The Angels selected 28 players in that draft (the minimum required by the league). Those 28 players had accumulated a total of 912 career Win Shares, but that’s a bit misleading since three of their picks (Eddie Yost, Ted Kluszewski and Ned Garver) were long-time veteran stars with 260, 198 and 165 career WS respectively. A fourth, Bob Cerv, had accumulated 78 through 1960. Of the Angels’ remaining 24 draft picks, no player had more than 33 career WS, and the median total was 5.5. Eleven of the Angels’ 28 draftees were either outright rookies or young players with minimal major-league experience with either zero or one career WS.

It was among those 11 prospect picks that the Angels acquired the two best players by far among any selected in either the American or the National League’s original expansion; 18-year-old shortstop Jim Fregosi was plucked from the Boston Red Sox’s organization, and 19-year-old pitcher Dean Chance was selected from the Baltimore Orioles’ system.

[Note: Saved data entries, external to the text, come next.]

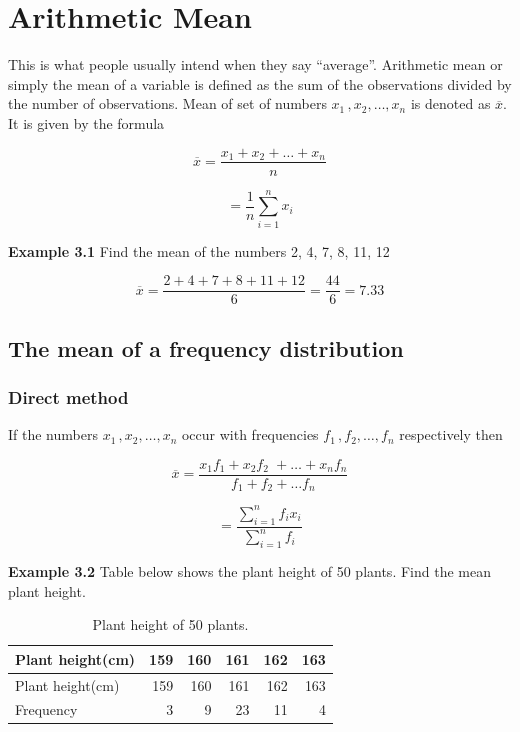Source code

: \documentclass[
]{book}
\begin{document}
\section{Arithmetic Mean}\label{arithmetic-mean}

This is what people usually intend when they say ``average''. Arithmetic
mean or simply the mean of a variable is defined as the sum of the
observations divided by the number of observations. Mean of set of
numbers \(x_{1\ },x_{2},\ldots,x_{n}\) is denoted as \(\overline{x}\). It is
given by the formula

\[\overline{x} = \frac{x_{1} + x_{2} + \ldots + x_{n}}{n}\]

\[= \frac{1}{n}\sum_{i = 1}^{n}x_{i}\]

\textbf{Example 3.1} Find the mean of the numbers 2, 4, 7, 8, 11, 12

\[\overline{x} = \frac{2 + 4 + 7 + 8 + 11 + 12}{6} = \frac{44}{6} = 7.33\]

\subsection{The mean of a frequency distribution}\label{the-mean-of-a-frequency-distribution}

\subsubsection{Direct method}\label{direct-method}

If the numbers \(x_{1\ },x_{2},\ldots,x_{n}\) occur with frequencies
\(f_{1\ },f_{2},\ldots,f_{n}\) respectively then

\[\overline{x} = \frac{x_{1}f_{1} + x_{2}f_{2\ \ } + \ldots + x_{n}f_{n}}{f_{1} + f_{2} + \ldots f_{n}}\]

\[= \frac{\sum_{i = 1}^{n}{f_{i}x_{i}}}{\sum_{i = 1}^{n}f_{i}}\]

\textbf{Example 3.2} Table below shows the plant height of 50 plants. Find
the mean plant height.

\begin{longtable}[]{@{}lrrrrr@{}}
\caption{\label{tab:plantheight} Plant height of 50 plants.}\tabularnewline
\toprule\noalign{}
Plant height(cm) & 159 & 160 & 161 & 162 & 163 \\
\midrule\noalign{}
\endfirsthead
\toprule\noalign{}
Plant height(cm) & 159 & 160 & 161 & 162 & 163 \\
\midrule\noalign{}
\endhead
\bottomrule\noalign{}
\endlastfoot
Frequency & 3 & 9 & 23 & 11 & 4 \\
\end{longtable}
\end{document}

By 1962, both were enjoying excellent rookie seasons for the Angels, and both would be major stars throughout the decade. Fregosi’s 261 post-draft WS remain far and away the most achieved by any player yet selected in any of MLB’s expansions (although Bobby Abreu will likely surpass him in a couple of years).

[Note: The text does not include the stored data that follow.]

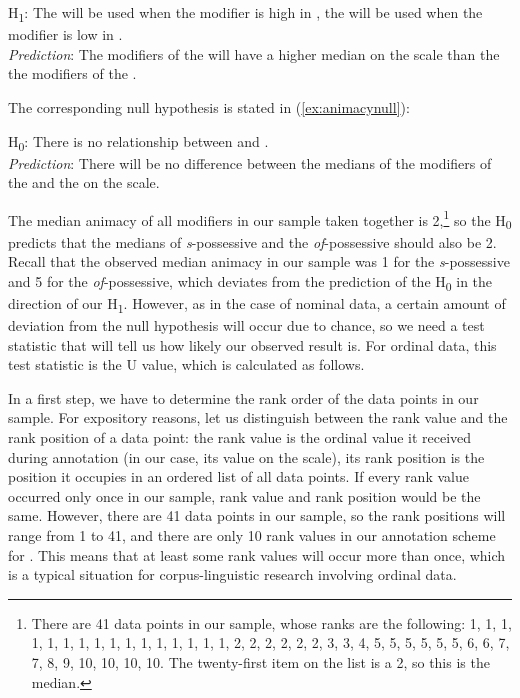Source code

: \begin{exe}
\ex H\textsubscript{1}: The  will be used when the modifier is high in , the  will be used when the modifier is low in . \\
\textit{Prediction}: The modifiers of the  will have a higher median on the  scale than the the modifiers of the .
\label{ex:animacyalternative}
\end{exe}

The corresponding null hypothesis is stated in (\ref{ex:animacynull}):

\begin{exe}
\ex H\textsubscript{0}: There is no relationship between  and . \\
\textit{Prediction}: There will be no difference between the medians of the modifiers of the  and the  on the  scale.
\label{ex:animacynull}
\end{exe}

The median animacy of all modifiers in our sample taken together is 2,\footnote{There are 41 data points in our sample, whose ranks are the following: 1, 1, 1, 1, 1, 1, 1, 1, 1, 1, 1, 1, 1, 1, 1, 1, 2, 2, 2, 2, 2, 2, 3, 3, 4, 5, 5, 5, 5, 5, 5, 6, 6, 7, 7, 8, 9, 10, 10, 10, 10. The twenty-first item on the list is a 2, so this is the median.} so the H\textsubscript{0} predicts that the medians of \textit{s}-possessive and the \textit{of}-possessive should also be 2. Recall that the observed median animacy in our sample was 1 for the \textit{s}-possessive and 5 for the \textit{of}-possessive, which deviates from the prediction of the H\textsubscript{0} in the direction of our H\textsubscript{1}. However, as in the case of nominal data, a certain amount of deviation from the null hypothesis will occur due to chance, so we need a test statistic that will tell us how likely our observed result is. For ordinal data, this test statistic is the U value, which is calculated as follows.

In a first step, we have to determine the rank order of the data points in our sample. For expository reasons, let us distinguish between the rank value and the rank position of a data point: the rank value is the ordinal value it received during annotation (in our case, its value on the  scale), its rank position is the position it occupies in an ordered list of all data points. If every rank value occurred only once in our sample, rank value and rank position would be the same. However, there are 41 data points in our sample, so the rank positions will range from 1 to 41, and there are only 10 rank values in our annotation scheme for . This means that at least some rank values will occur more than once, which is a typical situation for corpus-linguistic research involving ordinal data.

Two other Angels’ draft picks, center fielder Albie Pearson (84 post-draft WS) and catcher Bob Rodgers (68), would prove to be first-rate regulars for a few years, and two more, pitchers Ken McBride and Fred Newman (40 and 32), would post a couple of seasons of excellent contribution before succumbing to arm trouble. All told, the Angels’ draftees would achieve 806 post-draft career WS, significantly more than any of the other four original expansion teams.

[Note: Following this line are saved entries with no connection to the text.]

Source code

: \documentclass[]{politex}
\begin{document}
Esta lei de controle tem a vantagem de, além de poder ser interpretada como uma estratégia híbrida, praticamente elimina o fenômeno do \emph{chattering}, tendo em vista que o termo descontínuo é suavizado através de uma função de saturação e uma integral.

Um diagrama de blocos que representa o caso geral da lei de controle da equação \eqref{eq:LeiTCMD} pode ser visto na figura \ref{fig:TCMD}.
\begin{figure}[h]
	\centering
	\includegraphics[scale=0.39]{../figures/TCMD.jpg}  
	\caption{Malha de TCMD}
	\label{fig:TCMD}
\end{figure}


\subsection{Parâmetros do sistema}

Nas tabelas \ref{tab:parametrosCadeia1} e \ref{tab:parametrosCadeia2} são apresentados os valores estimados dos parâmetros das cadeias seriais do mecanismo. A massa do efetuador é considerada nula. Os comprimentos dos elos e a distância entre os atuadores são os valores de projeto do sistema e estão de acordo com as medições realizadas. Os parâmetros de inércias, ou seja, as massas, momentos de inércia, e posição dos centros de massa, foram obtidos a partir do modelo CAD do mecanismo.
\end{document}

The Senators: Expansion Draft

It’s a fair question to ask whether the new Washington Senators should have been created in the first place. To say the least, it was a curious turn of logic by the American League. The owner of the existing Senators franchise, Calvin Griffith, had claimed that Washington wasn’t a viable site for him to operate, yet the league placed a brand new franchise there. The message to baseball fans in the capitol city was unclear; did the establishment of the expansion team represent compensation for the loss of their long-time ballclub or some sort of punishment for supporting it poorly?

If the new Senators were based on a murky premise, their operational soundness was equally uncertain. The Senators weren’t thrown together quite as hastily as the Angels, but it was close; on November 17, the new Washington franchise was awarded to a group of 10 local investors, headed by General Elwood R. “Pete” Quesada, the director of the Federal Aviation Administration. However honorable Quesada’s intentions, his degree of baseball acumen is indicated by a question he once posed: “Why should I be paying guys who aren’t good enough to play in the major leagues?”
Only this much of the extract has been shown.